Türklerde, sözlü edebiyat gibi yazılı edebiyatında kesin olarak ne zaman başladığı bilinmemektedir. Elimizdeki en eski yazılı belgeler VI. Yüzyıla aittir. Bu belgeler, Göktürk (Köktürk) alfabesiyle yazılmış olan Yenisey Yazıtları’dır. Elimizdeki en eski ikinci yazılı belge ise Türk dünyası için de son derece önemli olan ve VIII. Yüzyılda yazdırılan Göktürk Kitâbeleri (Orhun Yazıtları)dir. Bu kitabeler Türklerde yazılı edebiyatın da başlangıcı sayılır.

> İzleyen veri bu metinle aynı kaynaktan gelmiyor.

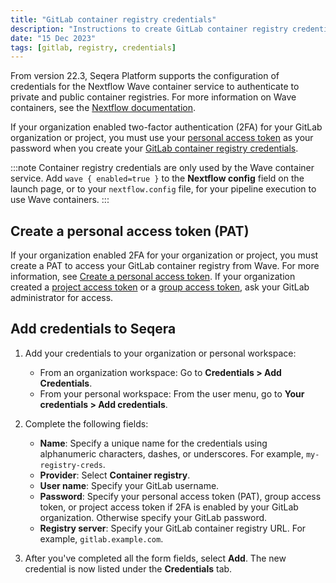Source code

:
 ```yaml
---
title: "GitLab container registry credentials"
description: "Instructions to create GitLab container registry credentials in Seqera Platform."
date: "15 Dec 2023"
tags: [gitlab, registry, credentials]
---
```


From version 22.3, Seqera Platform supports the configuration of credentials for the Nextflow Wave container service to authenticate to private and public container registries. For more information on Wave containers, see the [Nextflow documentation](https://www.nextflow.io/docs/latest/wave.html).

If your organization enabled two-factor authentication (2FA) for your GitLab organization or project, you must use your [personal access token][gitlab-pat] as your password when you create your [GitLab container registry credentials][gitlab-cr].

:::note
Container registry credentials are only used by the Wave container service. Add `wave { enabled=true }` to the **Nextflow config** field on the launch page, or to your `nextflow.config` file, for your pipeline execution to use Wave containers.
:::

## Create a personal access token (PAT)

If your organization enabled 2FA for your organization or project, you must create a PAT to access your GitLab container registry from Wave. For more information, see [Create a personal access token][gitlab-create]. If your organization created a [project access token][gitlab-project] or a [group access token][gitlab-group], ask your GitLab administrator for access.

## Add credentials to Seqera

1.  Add your credentials to your organization or personal workspace:
    - From an organization workspace: Go to **Credentials > Add Credentials**.
    - From your personal workspace: From the user menu, go to **Your credentials > Add credentials**.

2.  Complete the following fields:

    - **Name**: Specify a unique name for the credentials using alphanumeric characters, dashes, or underscores. For example, `my-registry-creds`.
    - **Provider**: Select **Container registry**.
    - **User name**: Specify your GitLab username.
    - **Password**: Specify your personal access token (PAT), group access token, or project access token if 2FA is enabled by your GitLab organization. Otherwise specify your GitLab password.
    - **Registry server**: Specify your GitLab container registry URL. For example, `gitlab.example.com`.

3.  After you've completed all the form fields, select **Add**. The new credential is now listed under the **Credentials** tab.

[gitlab-cr]: https://docs.gitlab.com/ee/user/packages/container_registry/authenticate_with_container_registry.html
[gitlab-pat]: https://docs.gitlab.com/ee/user/profile/personal_access_tokens.html
[gitlab-create]: https://docs.gitlab.com/ee/user/profile/personal_access_tokens.html#create-a-personal-access-token
[gitlab-project]: https://docs.gitlab.com/ee/user/project/settings/project_access_tokens.html
[gitlab-group]: https://docs.gitlab.com/ee/user/group/settings/group_access_tokens.html
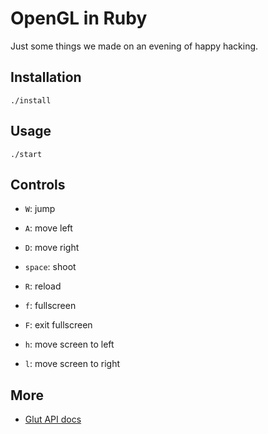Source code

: # OpenGL in Ruby

Just some things we made on an evening of happy hacking.

## Installation

```
./install
```

## Usage

```
./start
```

## Controls

* `W`: jump
* `A`: move left
* `D`: move right
* `space`: shoot
* `R`: reload

* `f`: fullscreen
* `F`: exit fullscreen

* `h`: move screen to left
* `l`: move screen to right


## More

* [Glut API docs](http://www.opengl.org/documentation/specs/glut/spec3/spec3.html)
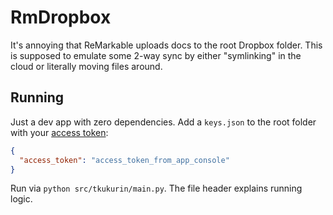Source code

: 
# RmDropbox

It's annoying that ReMarkable uploads docs to the root Dropbox folder.
This is supposed to emulate some 2-way sync by either "symlinking" in the cloud
or literally moving files around.

## Running

Just a dev app with zero dependencies.
Add a `keys.json` to the root folder with your [access token](https://www.dropbox.com/developers/apps/info/):
```json
{
  "access_token": "access_token_from_app_console"
}
```

Run via `python src/tkukurin/main.py`.
The file header explains running logic.

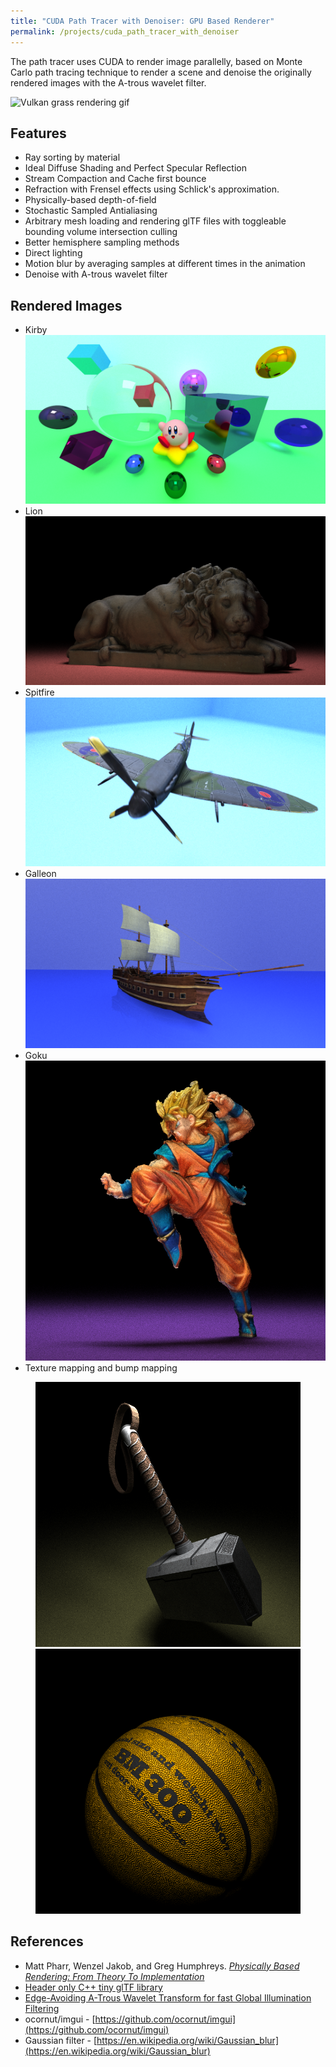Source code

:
 ```yaml
---
title: "CUDA Path Tracer with Denoiser: GPU Based Renderer"
permalink: /projects/cuda_path_tracer_with_denoiser
---
```


The path tracer uses CUDA to render image parallelly, based on Monte Carlo path tracing technique to render a scene and denoise the originally rendered images with the A-trous wavelet filter.

![Vulkan grass rendering gif](/assets/images/projects/cuda_path_tracer/pathtracing_first_demo.gif)

## Features
- Ray sorting by material
- Ideal Diffuse Shading and Perfect Specular Reflection
- Stream Compaction and Cache first bounce
- Refraction with Frensel effects using Schlick's approximation.
- Physically-based depth-of-field
- Stochastic Sampled Antialiasing
- Arbitrary mesh loading and rendering glTF files with toggleable bounding volume intersection culling
- Better hemisphere sampling methods
- Direct lighting
- Motion blur by averaging samples at different times in the animation
- Denoise with A-trous wavelet filter

## Rendered Images
- Kirby
![Kirby rendered pic](/assets/images/projects/cuda_path_tracer/cornell_kirby.png)
- Lion
![Lion rendered pic](/assets/images/projects/cuda_path_tracer/lion.png)
- Spitfire
![Spitfire rendered pic](/assets/images/projects/cuda_path_tracer/spitfire.png)
- Galleon  
![Galleon rendered pic](/assets/images/projects/cuda_path_tracer/galleon.png)
- Goku  
![Galleon rendered pic](/assets/images/projects/cuda_path_tracer/goku.png)
- Texture mapping and bump mapping
<figure class="half">
    <a href="/assets/images/projects/cuda_path_tracer/mjolnir.png"><img src="/assets/images/projects/cuda_path_tracer/mjolnir.png"></a>
    <a href="/assets/images/projects/cuda_path_tracer/basketball.png"><img src="/assets/images/projects/cuda_path_tracer/basketball.png"></a>
</figure>

## References
- Matt Pharr, Wenzel Jakob, and Greg Humphreys. *[Physically Based Rendering: From Theory To Implementation](http://www.pbr-book.org/)*
- [Header only C++ tiny glTF library](https://github.com/syoyo/tinygltf/)
- [Edge-Avoiding A-Trous Wavelet Transform for fast Global Illumination Filtering](https://jo.dreggn.org/home/2010_atrous.pdf)
- ocornut/imgui - [https://github.com/ocornut/imgui](https://github.com/ocornut/imgui)
- Gaussian filter - [https://en.wikipedia.org/wiki/Gaussian_blur](https://en.wikipedia.org/wiki/Gaussian_blur)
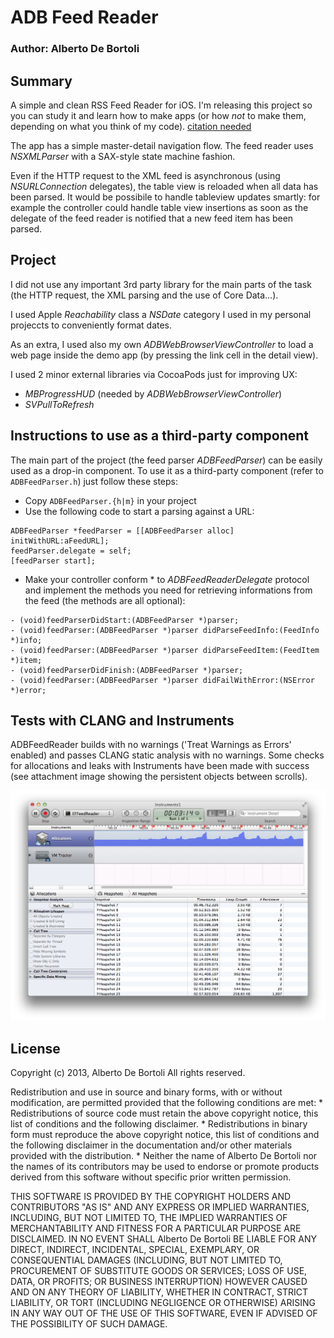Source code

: # ADB Feed Reader 
### Author: Alberto De Bortoli


## Summary

A simple and clean RSS Feed Reader for iOS. I'm releasing this project so you can study it and learn how to make apps (or how *not* to make them, depending on what you think of my code). [citation needed][1]

The app has a simple master-detail navigation flow. The feed reader uses *NSXMLParser* with a SAX-style state machine fashion.

Even if the HTTP request to the XML feed is asynchronous (using *NSURLConnection* delegates), the table view is reloaded when all data has been parsed. It would be possibile to handle tableview updates smartly: for example the controller could handle table view insertions as soon as the delegate of the feed reader is notified that a new feed item has been parsed.

## Project

I did not use any important 3rd party library for the main parts of the task (the HTTP request, the XML parsing and the use of Core Data…).

I used Apple *Reachability* class a *NSDate* category I used in my personal projeccts to conveniently format dates.

As an extra, I used also my own *ADBWebBrowserViewController* to load a web page inside the demo app (by pressing the link cell in the detail view).

I used 2 minor external libraries via CocoaPods just for improving UX:

* *MBProgressHUD* (needed by *ADBWebBrowserViewController*)
* *SVPullToRefresh*


## Instructions to use as a third-party component

The main part of the project (the feed parser *ADBFeedParser*) can be easily used as a drop-in component. To use it as a third-party component (refer to `ADBFeedParser.h`) just follow these steps:

* Copy `ADBFeedParser.{h|m}` in your project
* Use the following code to start a parsing against a URL:

```
ADBFeedParser *feedParser = [[ADBFeedParser alloc] initWithURL:aFeedURL];
feedParser.delegate = self;
[feedParser start];
```

* Make your controller conform * to *ADBFeedReaderDelegate* protocol and implement the methods you need for retrieving informations from the feed (the methods are all optional):

```
- (void)feedParserDidStart:(ADBFeedParser *)parser;
- (void)feedParser:(ADBFeedParser *)parser didParseFeedInfo:(FeedInfo *)info;
- (void)feedParser:(ADBFeedParser *)parser didParseFeedItem:(FeedItem *)item;
- (void)feedParserDidFinish:(ADBFeedParser *)parser;
- (void)feedParser:(ADBFeedParser *)parser didFailWithError:(NSError *)error;
```

## Tests with CLANG and Instruments

ADBFeedReader builds with no warnings ('Treat Warnings as Errors' enabled) and passes CLANG static analysis with no warnings. Some checks for allocations and leaks with Instruments have been made with success (see attachment image showing the persistent objects between scrolls).

![Analysis](./analysis.png)

## License

Copyright (c) 2013, Alberto De Bortoli
All rights reserved.

Redistribution and use in source and binary forms, with or without
modification, are permitted provided that the following conditions are met:
    * Redistributions of source code must retain the above copyright
      notice, this list of conditions and the following disclaimer.
    * Redistributions in binary form must reproduce the above copyright
      notice, this list of conditions and the following disclaimer in the
      documentation and/or other materials provided with the distribution.
    * Neither the name of Alberto De Bortoli nor the
      names of its contributors may be used to endorse or promote products
      derived from this software without specific prior written permission.

THIS SOFTWARE IS PROVIDED BY THE COPYRIGHT HOLDERS AND CONTRIBUTORS "AS IS" AND
ANY EXPRESS OR IMPLIED WARRANTIES, INCLUDING, BUT NOT LIMITED TO, THE IMPLIED
WARRANTIES OF MERCHANTABILITY AND FITNESS FOR A PARTICULAR PURPOSE ARE
DISCLAIMED. IN NO EVENT SHALL Alberto De Bortoli BE LIABLE FOR ANY
DIRECT, INDIRECT, INCIDENTAL, SPECIAL, EXEMPLARY, OR CONSEQUENTIAL DAMAGES
(INCLUDING, BUT NOT LIMITED TO, PROCUREMENT OF SUBSTITUTE GOODS OR SERVICES;
LOSS OF USE, DATA, OR PROFITS; OR BUSINESS INTERRUPTION) HOWEVER CAUSED AND
ON ANY THEORY OF LIABILITY, WHETHER IN CONTRACT, STRICT LIABILITY, OR TORT
(INCLUDING NEGLIGENCE OR OTHERWISE) ARISING IN ANY WAY OUT OF THE USE OF THIS
SOFTWARE, EVEN IF ADVISED OF THE POSSIBILITY OF SUCH DAMAGE.


[1]: https://github.com/nicklockwood/Concurrency/blob/master/README.md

Orhun Yazıtları, Göktürk alfabesiyle yazılmıştır. Göktürk alfabesi runik - Göktürk alfabesi, İskandinavya’nın (Suryani-Arami) Run yazısına benzediği için özellikle Batılılar tarafından böyle adlandırılmaktadır.- karakter taşımaktadır. Bu alfabe 38 harften oluşmuştur. Bir hitabet şaheseri olan Orhun Yazıtları’nda, Türk hakanlarının, kavimlerini Çin egemenliğinden kurtarmak ve onların bağımsız yaşamalarını sağlamak için verdikleri mücadele anlatılmıştır.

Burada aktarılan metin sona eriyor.